Monday, January 7, 2013

Cult of Luna – Vertikal

January 25, 2013 • Indie Recordings

Oh man. Oh yes. Okay... calm down... breathe... but how can I not be excited when my two favorite bands put out new albums within just a few months of each other? And there's no better way to start the year off with a bang—I've been hungrily following Vertikal's release info for months, and I'm so glad it's finally here (well, on pre-order, at least). Cult of Luna is one of those rare bands that has gotten better as they've aged; even though I frequently cite 2003's The Beyond as my favorite, their last one, 2008's Eternal Kingdom, turned out to be one of my top favorites as well. Vertikal is no different, offering more or less the same music I've grown to love, but in a ever-so-slightly different light.

Anyone familiar with anything the band has put out since Salvation is going to know basically what they're getting here: some of the heaviest, most crushing sludge metal there is, made with slow, plodding riffs that build up into a dense and oppressive atmosphere. It's all been done, of course, but Cult of Luna have long been the kings of the genre for me—perhaps it's the great variety of sounds they use, or the near-perfect songwriting they manage to keep cranking out. One of their biggest and most important strengths for me has always been writing great riffs, and it seems that the well still isn't quite dry. As on their previous effort, Cult of Luna can be somewhat melodic when they want to be, and still huge and heavy at the same time. The alienating dissonance of their debut and The Beyond are long gone, but I don't think melodicism is detracting from the band's quality at all (interestingly, it seems like after Isis' breakup that Cult of Luna has picked up a bit of their slack and some of the writing here is a bit reminiscent of Wavering Radiant in some of their softer sections). And they're often at their best when they keep things simple and catchy. One of my favorite things about the band is that at least once a song or so they pull out some groove that I can't help but stop what I'm doing and tap along or something. Take one of the album's best tracks, "In Awe Of", and how the band rides up to the climax halfway through its running time and just stay there for the rest of it; it's phenomenal. And don't forget the vocals on "Passing Through"—I've always loved their use of clean singing and since they use it so rarely it seems extra-special somehow.

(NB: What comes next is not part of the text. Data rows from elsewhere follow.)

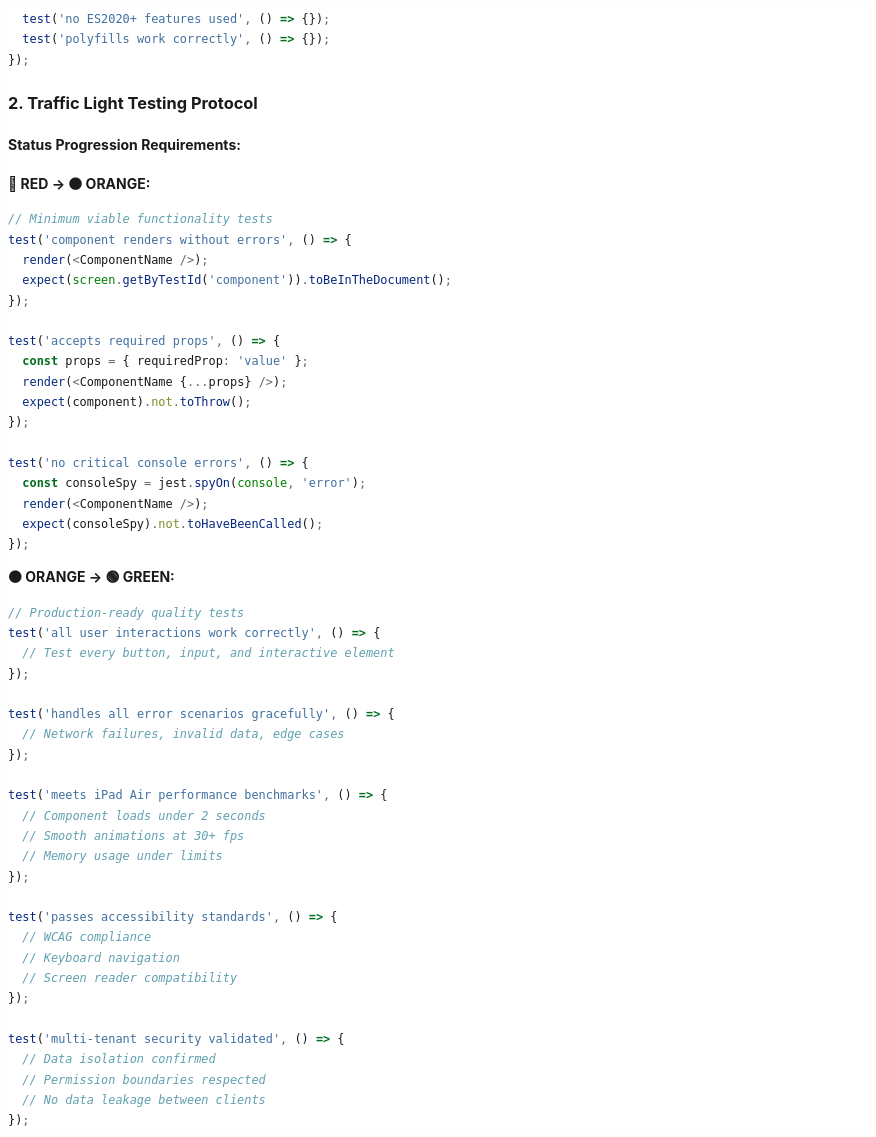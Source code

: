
 ```typescript
  test('no ES2020+ features used', () => {});
  test('polyfills work correctly', () => {});
});
```

### 2. Traffic Light Testing Protocol

#### Status Progression Requirements:

**🔴 RED → 🟠 ORANGE:**
```typescript
// Minimum viable functionality tests
test('component renders without errors', () => {
  render(<ComponentName />);
  expect(screen.getByTestId('component')).toBeInTheDocument();
});

test('accepts required props', () => {
  const props = { requiredProp: 'value' };
  render(<ComponentName {...props} />);
  expect(component).not.toThrow();
});

test('no critical console errors', () => {
  const consoleSpy = jest.spyOn(console, 'error');
  render(<ComponentName />);
  expect(consoleSpy).not.toHaveBeenCalled();
});
```

**🟠 ORANGE → 🟢 GREEN:**
```typescript
// Production-ready quality tests
test('all user interactions work correctly', () => {
  // Test every button, input, and interactive element
});

test('handles all error scenarios gracefully', () => {
  // Network failures, invalid data, edge cases
});

test('meets iPad Air performance benchmarks', () => {
  // Component loads under 2 seconds
  // Smooth animations at 30+ fps
  // Memory usage under limits
});

test('passes accessibility standards', () => {
  // WCAG compliance
  // Keyboard navigation
  // Screen reader compatibility
});

test('multi-tenant security validated', () => {
  // Data isolation confirmed
  // Permission boundaries respected
  // No data leakage between clients
});
```
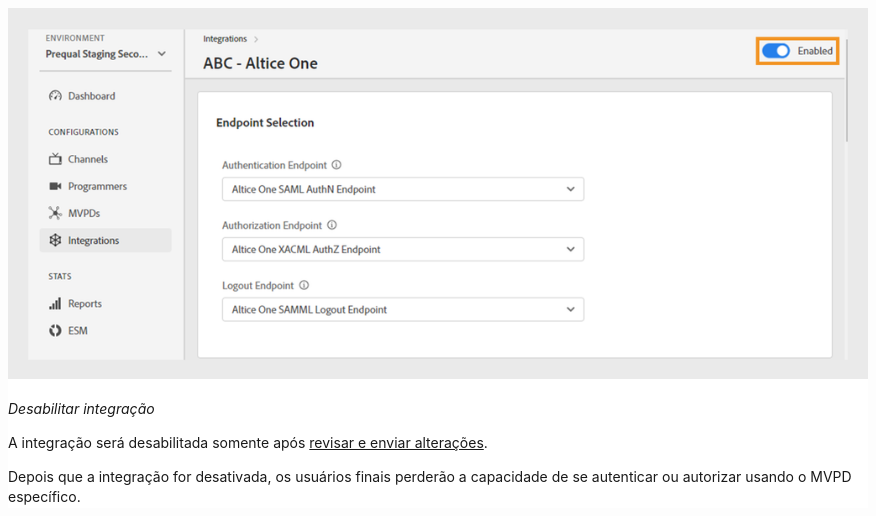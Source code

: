    ![Desabilitar integração](../assets/tve-dashboard/new-tve-dashboard/integrations/integration-enabled-disabled-button.png)

   *Desabilitar integração*

A integração será desabilitada somente após [revisar e enviar alterações](/help/authentication/user-guide-tve-dashboard/tve-dashboard-review-push-changes.md).

Depois que a integração for desativada, os usuários finais perderão a capacidade de se autenticar ou autorizar usando o MVPD específico.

Of course I have to mention Vertikal's particular "twist"—this time, it's the inclusion of lots of extra synths and electronics. Not surprisingly, it usually works well, as Cult of Luna has always injected a bit of dark pads and ambient sounds into their music; there's simply more of it this time. The band keeps things tasteful and uses them sparingly, but when they do it's effective. Synth leads aren't that unusual in their music but they take on a strong role in a few tracks, such as the solo in "I: The Weapon", the sprawling accompaniment in "Synchronicity", or the sci-fi-soundtrack interludes (especially "The Sweep").

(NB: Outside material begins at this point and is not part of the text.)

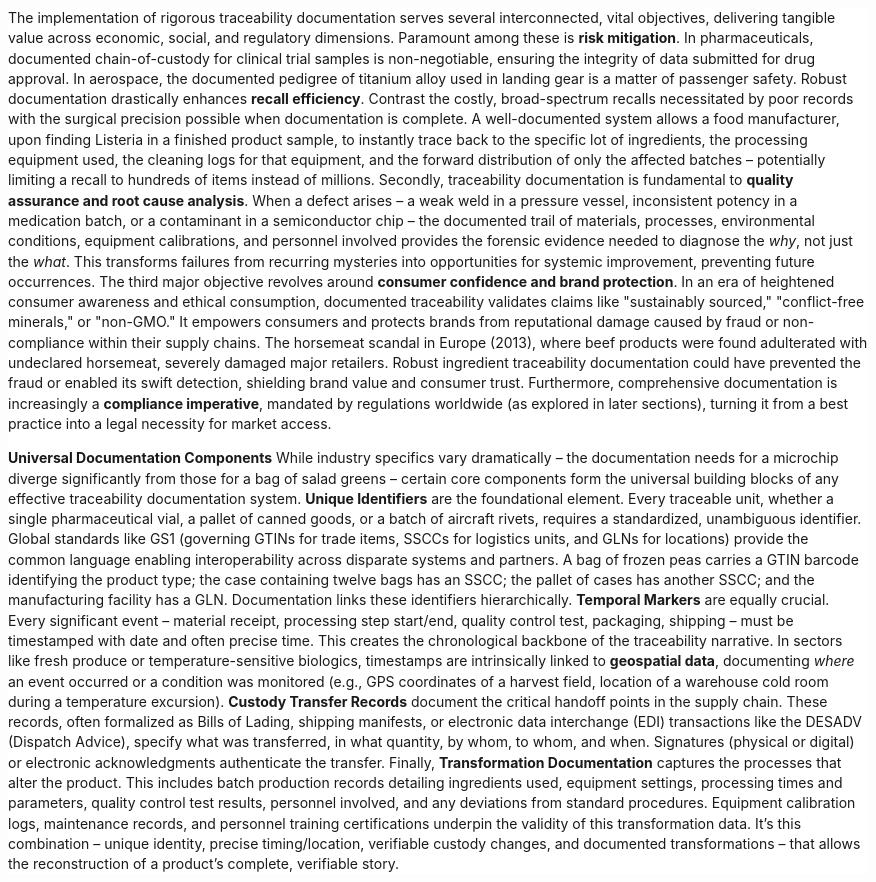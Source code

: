 The implementation of rigorous traceability documentation serves several interconnected, vital objectives, delivering tangible value across economic, social, and regulatory dimensions. Paramount among these is **risk mitigation**. In pharmaceuticals, documented chain-of-custody for clinical trial samples is non-negotiable, ensuring the integrity of data submitted for drug approval. In aerospace, the documented pedigree of titanium alloy used in landing gear is a matter of passenger safety. Robust documentation drastically enhances **recall efficiency**. Contrast the costly, broad-spectrum recalls necessitated by poor records with the surgical precision possible when documentation is complete. A well-documented system allows a food manufacturer, upon finding Listeria in a finished product sample, to instantly trace back to the specific lot of ingredients, the processing equipment used, the cleaning logs for that equipment, and the forward distribution of only the affected batches – potentially limiting a recall to hundreds of items instead of millions. Secondly, traceability documentation is fundamental to **quality assurance and root cause analysis**. When a defect arises – a weak weld in a pressure vessel, inconsistent potency in a medication batch, or a contaminant in a semiconductor chip – the documented trail of materials, processes, environmental conditions, equipment calibrations, and personnel involved provides the forensic evidence needed to diagnose the *why*, not just the *what*. This transforms failures from recurring mysteries into opportunities for systemic improvement, preventing future occurrences. The third major objective revolves around **consumer confidence and brand protection**. In an era of heightened consumer awareness and ethical consumption, documented traceability validates claims like "sustainably sourced," "conflict-free minerals," or "non-GMO." It empowers consumers and protects brands from reputational damage caused by fraud or non-compliance within their supply chains. The horsemeat scandal in Europe (2013), where beef products were found adulterated with undeclared horsemeat, severely damaged major retailers. Robust ingredient traceability documentation could have prevented the fraud or enabled its swift detection, shielding brand value and consumer trust. Furthermore, comprehensive documentation is increasingly a **compliance imperative**, mandated by regulations worldwide (as explored in later sections), turning it from a best practice into a legal necessity for market access.

**Universal Documentation Components**
While industry specifics vary dramatically – the documentation needs for a microchip diverge significantly from those for a bag of salad greens – certain core components form the universal building blocks of any effective traceability documentation system. **Unique Identifiers** are the foundational element. Every traceable unit, whether a single pharmaceutical vial, a pallet of canned goods, or a batch of aircraft rivets, requires a standardized, unambiguous identifier. Global standards like GS1 (governing GTINs for trade items, SSCCs for logistics units, and GLNs for locations) provide the common language enabling interoperability across disparate systems and partners. A bag of frozen peas carries a GTIN barcode identifying the product type; the case containing twelve bags has an SSCC; the pallet of cases has another SSCC; and the manufacturing facility has a GLN. Documentation links these identifiers hierarchically. **Temporal Markers** are equally crucial. Every significant event – material receipt, processing step start/end, quality control test, packaging, shipping – must be timestamped with date and often precise time. This creates the chronological backbone of the traceability narrative. In sectors like fresh produce or temperature-sensitive biologics, timestamps are intrinsically linked to **geospatial data**, documenting *where* an event occurred or a condition was monitored (e.g., GPS coordinates of a harvest field, location of a warehouse cold room during a temperature excursion). **Custody Transfer Records** document the critical handoff points in the supply chain. These records, often formalized as Bills of Lading, shipping manifests, or electronic data interchange (EDI) transactions like the DESADV (Dispatch Advice), specify what was transferred, in what quantity, by whom, to whom, and when. Signatures (physical or digital) or electronic acknowledgments authenticate the transfer. Finally, **Transformation Documentation** captures the processes that alter the product. This includes batch production records detailing ingredients used, equipment settings, processing times and parameters, quality control test results, personnel involved, and any deviations from standard procedures. Equipment calibration logs, maintenance records, and personnel training certifications underpin the validity of this transformation data. It’s this combination – unique identity, precise timing/location, verifiable custody changes, and documented transformations – that allows the reconstruction of a product’s complete, verifiable story.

On the other hand I can't help but feel that it's an attempt to make up for a few sections that are somewhat lackluster. There are a few moments, a few riffs here and there, that seem a bit rehashed from older material and thus don't sit with me as being particularly interesting. There are a few pacing problems, too, such as the overlong intro to "Vicarious Redemption" that seems to just pad the track out and really tries my patience. It's a problem with the band I've always seemed to have, but one that I can easily overlook. Fortunately these sort of moments don't come often, and even when they do I can still get behind the band's performance.

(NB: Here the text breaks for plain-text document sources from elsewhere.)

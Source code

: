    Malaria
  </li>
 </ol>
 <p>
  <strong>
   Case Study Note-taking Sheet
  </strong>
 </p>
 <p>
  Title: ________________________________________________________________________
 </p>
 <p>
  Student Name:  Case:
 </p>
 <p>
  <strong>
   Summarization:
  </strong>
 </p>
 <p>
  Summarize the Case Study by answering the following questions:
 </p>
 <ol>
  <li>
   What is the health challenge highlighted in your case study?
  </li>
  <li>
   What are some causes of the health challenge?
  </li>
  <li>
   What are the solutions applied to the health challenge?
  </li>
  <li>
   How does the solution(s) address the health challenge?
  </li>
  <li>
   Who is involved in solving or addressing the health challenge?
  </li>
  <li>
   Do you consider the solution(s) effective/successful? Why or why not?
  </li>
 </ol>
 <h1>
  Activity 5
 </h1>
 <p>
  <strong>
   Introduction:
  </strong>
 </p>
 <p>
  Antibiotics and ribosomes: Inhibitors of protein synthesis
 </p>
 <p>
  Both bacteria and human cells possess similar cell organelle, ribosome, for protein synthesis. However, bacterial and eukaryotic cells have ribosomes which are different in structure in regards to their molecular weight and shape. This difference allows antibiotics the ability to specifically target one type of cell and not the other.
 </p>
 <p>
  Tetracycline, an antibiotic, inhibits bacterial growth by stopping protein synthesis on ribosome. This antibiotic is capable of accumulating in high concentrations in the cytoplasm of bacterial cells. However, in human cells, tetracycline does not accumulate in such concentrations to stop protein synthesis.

As I expected (and as happened with Eternal Kingdom), Vertikal is a bit of a grower. Cult of Luna's albums can often be hard to get into, but with patience it's absolutely worth it. Is it as good as their older stuff? Maybe not. As of right now, it doesn't grab me quite in the same way as I hoped it would, but it's still very solid and very enjoyable (and they haven't gone into a rut of repetitive mediocrity like Neurosis has seemed to). It'll probably grow on me like Eternal Kingdom did. (Or is that just confirmation bias? Well, who cares?) Anyone who liked any of their other albums will find the same things to like in Vertikal. Simple as that.